Academic Awards 2025 booklet

23 Reducing pathway complexity in crowded environments by increasing disorder Supramolecular polymers (SPs) hold great promise to create functional smart materials with unprecedented properties. Unfortunately, SPs are mostly studied in dilute solutions, and the incorporation of such materials into solid-state devices is a formidable challenge. One way to integrate SPs into bulk materials is to embed them into a covalent polymer matrix by evaporating the solvent from a solution of SPs and covalent polymers. As highlighted in our research, the addition of a covalent polymer to a solution of SPs could create a crowded environment, giving rise to bundling of SP fibers. These kinetic traps can make the processing of SPs into solid state devices difficult (see Figure 1). In this project, we investigated a design strategy of statistically incorporating alkyl chains of different length into the periphery of supramolecular monomers.
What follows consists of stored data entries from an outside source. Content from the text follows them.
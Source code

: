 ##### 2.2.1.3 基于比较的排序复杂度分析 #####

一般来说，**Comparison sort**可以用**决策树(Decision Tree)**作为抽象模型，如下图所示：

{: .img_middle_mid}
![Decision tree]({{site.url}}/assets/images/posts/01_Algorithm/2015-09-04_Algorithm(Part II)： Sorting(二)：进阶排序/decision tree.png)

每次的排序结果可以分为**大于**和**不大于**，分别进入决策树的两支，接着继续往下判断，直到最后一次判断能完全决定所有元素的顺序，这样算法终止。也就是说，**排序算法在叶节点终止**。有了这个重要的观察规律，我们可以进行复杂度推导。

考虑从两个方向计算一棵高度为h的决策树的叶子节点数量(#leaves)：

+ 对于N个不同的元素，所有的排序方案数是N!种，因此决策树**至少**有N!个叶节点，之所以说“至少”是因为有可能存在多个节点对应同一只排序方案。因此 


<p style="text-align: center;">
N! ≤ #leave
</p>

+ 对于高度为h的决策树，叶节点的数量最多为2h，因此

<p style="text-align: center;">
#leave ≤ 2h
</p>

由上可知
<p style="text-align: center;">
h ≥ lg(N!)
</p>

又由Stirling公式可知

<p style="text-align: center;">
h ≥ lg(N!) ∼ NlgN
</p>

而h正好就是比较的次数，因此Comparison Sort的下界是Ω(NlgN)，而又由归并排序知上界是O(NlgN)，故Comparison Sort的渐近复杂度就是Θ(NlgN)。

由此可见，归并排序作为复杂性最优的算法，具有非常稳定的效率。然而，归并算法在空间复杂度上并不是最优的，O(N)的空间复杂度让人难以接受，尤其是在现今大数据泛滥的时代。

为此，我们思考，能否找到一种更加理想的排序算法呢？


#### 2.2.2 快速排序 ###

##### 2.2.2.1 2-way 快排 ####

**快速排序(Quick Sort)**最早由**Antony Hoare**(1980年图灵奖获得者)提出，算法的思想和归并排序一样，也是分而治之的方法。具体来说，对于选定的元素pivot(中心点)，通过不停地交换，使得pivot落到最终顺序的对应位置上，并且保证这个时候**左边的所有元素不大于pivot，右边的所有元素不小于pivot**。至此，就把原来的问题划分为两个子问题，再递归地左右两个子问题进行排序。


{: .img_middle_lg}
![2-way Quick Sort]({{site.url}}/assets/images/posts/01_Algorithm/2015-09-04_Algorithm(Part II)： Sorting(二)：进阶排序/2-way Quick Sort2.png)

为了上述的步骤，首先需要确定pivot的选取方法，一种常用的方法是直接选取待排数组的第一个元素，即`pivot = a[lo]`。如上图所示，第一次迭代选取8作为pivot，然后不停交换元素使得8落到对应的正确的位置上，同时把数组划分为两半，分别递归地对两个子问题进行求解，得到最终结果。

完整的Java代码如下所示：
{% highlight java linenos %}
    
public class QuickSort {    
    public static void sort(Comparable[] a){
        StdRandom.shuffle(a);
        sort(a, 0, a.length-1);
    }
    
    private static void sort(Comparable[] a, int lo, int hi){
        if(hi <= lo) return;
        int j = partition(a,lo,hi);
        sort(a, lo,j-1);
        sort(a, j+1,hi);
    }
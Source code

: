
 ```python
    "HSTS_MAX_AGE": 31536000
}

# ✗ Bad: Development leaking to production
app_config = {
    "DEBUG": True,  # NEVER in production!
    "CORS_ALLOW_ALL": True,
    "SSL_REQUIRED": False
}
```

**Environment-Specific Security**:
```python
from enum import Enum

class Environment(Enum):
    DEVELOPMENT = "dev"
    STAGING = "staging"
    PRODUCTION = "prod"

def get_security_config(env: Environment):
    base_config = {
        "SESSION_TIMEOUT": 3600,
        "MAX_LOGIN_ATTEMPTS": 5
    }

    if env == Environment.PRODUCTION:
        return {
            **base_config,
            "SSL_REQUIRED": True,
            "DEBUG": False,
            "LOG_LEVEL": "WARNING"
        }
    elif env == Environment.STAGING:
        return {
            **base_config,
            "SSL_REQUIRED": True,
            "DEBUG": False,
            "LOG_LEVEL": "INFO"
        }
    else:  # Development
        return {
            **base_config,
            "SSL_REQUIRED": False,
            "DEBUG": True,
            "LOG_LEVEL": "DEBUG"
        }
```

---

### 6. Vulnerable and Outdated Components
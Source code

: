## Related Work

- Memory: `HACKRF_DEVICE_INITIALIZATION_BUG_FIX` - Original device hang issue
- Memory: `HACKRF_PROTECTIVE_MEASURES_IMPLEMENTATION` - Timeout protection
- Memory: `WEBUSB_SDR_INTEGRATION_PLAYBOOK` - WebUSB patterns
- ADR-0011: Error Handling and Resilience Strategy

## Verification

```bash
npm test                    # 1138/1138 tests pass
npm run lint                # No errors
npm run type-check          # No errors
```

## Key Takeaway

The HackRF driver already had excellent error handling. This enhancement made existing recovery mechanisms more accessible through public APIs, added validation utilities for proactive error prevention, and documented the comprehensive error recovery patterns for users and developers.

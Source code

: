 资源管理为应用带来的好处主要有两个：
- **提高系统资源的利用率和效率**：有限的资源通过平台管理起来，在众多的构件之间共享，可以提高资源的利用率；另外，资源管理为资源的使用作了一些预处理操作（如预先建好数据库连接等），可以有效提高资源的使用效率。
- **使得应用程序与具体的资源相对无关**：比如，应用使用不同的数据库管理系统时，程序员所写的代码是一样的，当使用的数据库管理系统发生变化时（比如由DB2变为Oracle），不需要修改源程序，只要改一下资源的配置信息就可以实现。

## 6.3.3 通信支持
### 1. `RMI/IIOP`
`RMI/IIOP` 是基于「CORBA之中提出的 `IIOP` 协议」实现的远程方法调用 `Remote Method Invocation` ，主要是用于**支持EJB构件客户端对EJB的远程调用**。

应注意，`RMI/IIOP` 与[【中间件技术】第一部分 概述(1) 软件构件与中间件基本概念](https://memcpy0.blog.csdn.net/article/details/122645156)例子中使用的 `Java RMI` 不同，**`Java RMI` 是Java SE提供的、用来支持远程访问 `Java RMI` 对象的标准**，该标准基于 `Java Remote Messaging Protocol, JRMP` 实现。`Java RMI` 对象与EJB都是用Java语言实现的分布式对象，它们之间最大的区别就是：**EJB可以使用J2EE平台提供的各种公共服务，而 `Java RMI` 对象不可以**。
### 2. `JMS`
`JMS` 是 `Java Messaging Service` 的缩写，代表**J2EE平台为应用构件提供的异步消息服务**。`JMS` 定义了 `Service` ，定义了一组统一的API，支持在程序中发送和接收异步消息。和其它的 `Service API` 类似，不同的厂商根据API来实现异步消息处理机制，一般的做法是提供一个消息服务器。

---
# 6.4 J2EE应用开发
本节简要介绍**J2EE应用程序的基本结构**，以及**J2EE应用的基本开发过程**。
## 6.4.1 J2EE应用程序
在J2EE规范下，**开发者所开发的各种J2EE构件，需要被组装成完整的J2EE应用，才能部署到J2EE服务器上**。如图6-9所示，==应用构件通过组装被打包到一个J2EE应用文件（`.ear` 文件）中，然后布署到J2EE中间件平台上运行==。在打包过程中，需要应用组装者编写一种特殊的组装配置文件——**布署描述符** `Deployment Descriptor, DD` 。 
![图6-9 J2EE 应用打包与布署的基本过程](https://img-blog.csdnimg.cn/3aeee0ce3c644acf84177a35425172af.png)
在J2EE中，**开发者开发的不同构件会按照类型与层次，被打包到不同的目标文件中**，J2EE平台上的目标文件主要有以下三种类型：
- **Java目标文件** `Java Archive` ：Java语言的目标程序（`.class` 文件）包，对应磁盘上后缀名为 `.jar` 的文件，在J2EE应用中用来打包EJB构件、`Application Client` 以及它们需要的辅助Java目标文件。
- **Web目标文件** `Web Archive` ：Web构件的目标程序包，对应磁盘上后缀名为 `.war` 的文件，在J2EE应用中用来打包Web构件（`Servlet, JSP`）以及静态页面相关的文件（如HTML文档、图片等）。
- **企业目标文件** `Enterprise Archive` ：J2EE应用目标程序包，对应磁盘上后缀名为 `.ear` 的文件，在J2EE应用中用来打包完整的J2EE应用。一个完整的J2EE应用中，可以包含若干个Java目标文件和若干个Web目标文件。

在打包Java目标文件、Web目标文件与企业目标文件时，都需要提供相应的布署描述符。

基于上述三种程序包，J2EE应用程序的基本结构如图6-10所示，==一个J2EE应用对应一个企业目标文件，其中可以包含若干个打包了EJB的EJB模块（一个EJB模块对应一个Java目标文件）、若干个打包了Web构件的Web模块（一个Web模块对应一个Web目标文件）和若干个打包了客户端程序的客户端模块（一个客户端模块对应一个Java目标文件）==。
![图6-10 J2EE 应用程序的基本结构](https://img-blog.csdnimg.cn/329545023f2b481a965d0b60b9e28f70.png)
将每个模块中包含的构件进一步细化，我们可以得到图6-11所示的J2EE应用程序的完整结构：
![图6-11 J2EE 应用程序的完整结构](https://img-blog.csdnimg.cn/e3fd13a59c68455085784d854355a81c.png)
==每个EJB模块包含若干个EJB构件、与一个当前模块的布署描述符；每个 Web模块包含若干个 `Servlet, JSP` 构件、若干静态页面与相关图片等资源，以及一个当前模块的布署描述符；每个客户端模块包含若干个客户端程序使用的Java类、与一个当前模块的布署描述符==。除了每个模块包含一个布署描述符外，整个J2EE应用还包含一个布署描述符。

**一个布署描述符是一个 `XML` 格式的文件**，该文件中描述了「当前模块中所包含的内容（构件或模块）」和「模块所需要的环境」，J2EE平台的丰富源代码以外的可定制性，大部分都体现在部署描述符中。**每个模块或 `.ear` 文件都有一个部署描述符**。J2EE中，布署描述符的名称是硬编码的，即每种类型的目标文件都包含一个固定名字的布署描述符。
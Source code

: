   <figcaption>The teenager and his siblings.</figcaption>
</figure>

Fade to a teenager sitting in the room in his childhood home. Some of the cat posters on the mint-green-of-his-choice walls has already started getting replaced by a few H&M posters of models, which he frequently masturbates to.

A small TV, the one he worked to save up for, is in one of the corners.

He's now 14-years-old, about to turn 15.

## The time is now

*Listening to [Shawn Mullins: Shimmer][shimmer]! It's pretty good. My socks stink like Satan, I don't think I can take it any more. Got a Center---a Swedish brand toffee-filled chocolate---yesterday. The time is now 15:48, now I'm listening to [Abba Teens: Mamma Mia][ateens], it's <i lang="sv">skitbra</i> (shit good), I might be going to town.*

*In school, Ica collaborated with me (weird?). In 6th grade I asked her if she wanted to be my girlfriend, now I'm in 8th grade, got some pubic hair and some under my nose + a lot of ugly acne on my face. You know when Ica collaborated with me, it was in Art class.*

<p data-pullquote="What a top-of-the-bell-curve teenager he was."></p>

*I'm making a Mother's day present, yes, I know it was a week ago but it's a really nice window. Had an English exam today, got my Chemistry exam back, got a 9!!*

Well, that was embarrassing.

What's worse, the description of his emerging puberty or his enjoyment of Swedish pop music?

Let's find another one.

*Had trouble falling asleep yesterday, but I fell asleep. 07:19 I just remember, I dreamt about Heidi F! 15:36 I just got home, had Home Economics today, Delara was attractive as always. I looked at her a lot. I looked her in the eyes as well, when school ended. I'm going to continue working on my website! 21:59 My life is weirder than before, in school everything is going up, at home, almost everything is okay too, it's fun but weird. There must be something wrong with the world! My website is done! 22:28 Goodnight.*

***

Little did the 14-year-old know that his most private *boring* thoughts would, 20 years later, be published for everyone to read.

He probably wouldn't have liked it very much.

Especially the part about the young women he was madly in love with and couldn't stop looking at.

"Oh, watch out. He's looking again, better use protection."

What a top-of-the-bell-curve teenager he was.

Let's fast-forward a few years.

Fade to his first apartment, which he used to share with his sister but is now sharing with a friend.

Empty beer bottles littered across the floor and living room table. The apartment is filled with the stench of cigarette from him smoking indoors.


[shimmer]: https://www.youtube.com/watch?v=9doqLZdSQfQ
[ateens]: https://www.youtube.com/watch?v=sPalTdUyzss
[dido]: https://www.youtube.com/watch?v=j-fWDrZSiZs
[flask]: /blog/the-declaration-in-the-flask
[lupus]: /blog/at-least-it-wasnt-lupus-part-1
We report that this strategy could significantly reduce bundling and the formation of kinetic traps in crowded environments (see Figure 2). Moreover, the strategy prevents the change of morphology during the processing of SPs into bulk materials. Finally, we also demonstrate the generality of crowding allowing covalent macromolecules to induce supramolecular polymerization by exclusion volume effects. Figure 1 shows how the self-assembly of triazines is complicated by the presence of macromolecules. Figure 2 shows how monomers with random side chains could reduce crowding induced pathway complexity.